**What you need to do**
Leaving out every picture, quote the data below exactly as it appears.

**Dataset excerpts**
━━━━━━━━━━
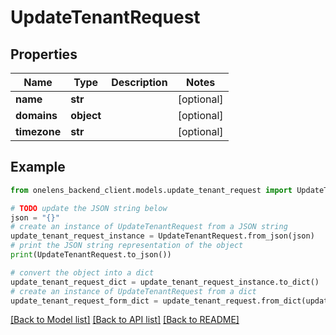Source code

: # UpdateTenantRequest


## Properties

Name | Type | Description | Notes
------------ | ------------- | ------------- | -------------
**name** | **str** |  | [optional] 
**domains** | **object** |  | [optional] 
**timezone** | **str** |  | [optional] 

## Example

```python
from onelens_backend_client.models.update_tenant_request import UpdateTenantRequest

# TODO update the JSON string below
json = "{}"
# create an instance of UpdateTenantRequest from a JSON string
update_tenant_request_instance = UpdateTenantRequest.from_json(json)
# print the JSON string representation of the object
print(UpdateTenantRequest.to_json())

# convert the object into a dict
update_tenant_request_dict = update_tenant_request_instance.to_dict()
# create an instance of UpdateTenantRequest from a dict
update_tenant_request_form_dict = update_tenant_request.from_dict(update_tenant_request_dict)
```
[[Back to Model list]](../README.md#documentation-for-models) [[Back to API list]](../README.md#documentation-for-api-endpoints) [[Back to README]](../README.md)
━━━━━━━━━━
**Output**
Source code

: # UpdateTenantRequest


## Properties

Name | Type | Description | Notes
------------ | ------------- | ------------- | -------------
**name** | **str** |  | [optional] 
**domains** | **object** |  | [optional] 
**timezone** | **str** |  | [optional] 

## Example

```python
from onelens_backend_client.models.update_tenant_request import UpdateTenantRequest

# TODO update the JSON string below
json = "{}"
# create an instance of UpdateTenantRequest from a JSON string
update_tenant_request_instance = UpdateTenantRequest.from_json(json)
# print the JSON string representation of the object
print(UpdateTenantRequest.to_json())

# convert the object into a dict
update_tenant_request_dict = update_tenant_request_instance.to_dict()
# create an instance of UpdateTenantRequest from a dict
update_tenant_request_form_dict = update_tenant_request.from_dict(update_tenant_request_dict)
```
[[Back to Model list]](../README.md#documentation-for-models) [[Back to API list]](../README.md#documentation-for-api-endpoints) [[Back to README]](../README.md)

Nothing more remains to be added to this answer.